What are you up to at the moment?
At the moment I look after my left wrist. I was injured about two weeks ago in an accident during a karting race (one my favorite pastime activities). As soon as I am able to play guitar again I will continue to work on my next album which we plan to release next spring.
A stupid question… which is the best song ever made?
It is really impossible to give an answer! The favorite songs change all the time, but currently I would say that Springsteen’s ”The River” is the greatest song of all times!
What do you think of internet as a musician and a songwriter?

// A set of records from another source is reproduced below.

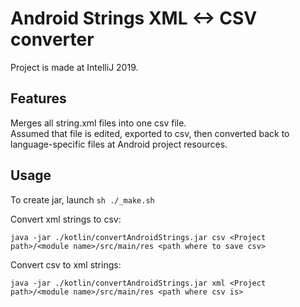 # Android Strings XML <-> CSV converter

Project is made at IntelliJ 2019.

## Features
Merges all string.xml files into one csv file.<br>
Assumed that file is edited, exported to csv, then converted back to language-specific files at Android project resources.

## Usage
To create jar, launch
```sh ./_make.sh```

Convert xml strings to csv:
```
java -jar ./kotlin/convertAndroidStrings.jar csv <Project path>/<module name>/src/main/res <path where to save csv>
```

Convert csv to xml strings:
```
java -jar ./kotlin/convertAndroidStrings.jar xml <Project path>/<module name>/src/main/res <path where csv is>
```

There are two aspects. On the other hand it is a brilliant media because it gives you the possibility of being in touch with people you couln’t be in contact otherwise. For example: I have heard about Germans who had downloaded my songs and appreciated them. You cannot buy my albums in Germany, therefore it is sympathetic to know that my music finds response even if the language may seem strange!
The problem arrives when people stop buying discs because they can find them for free on internet. If that continues, one day there will be no more music to download!
Do you use a computer when you write or make songs?
Not that much. I like to make the songs with ”old” methods. I have a home studio with a 24 track digital recorder, but I must always press the ”Record” button and play with real instruments. I don’t like the present idea of editing the music more and more and enjoying it less and less.
Interview done in August 2002 by Vincent Lefrançois.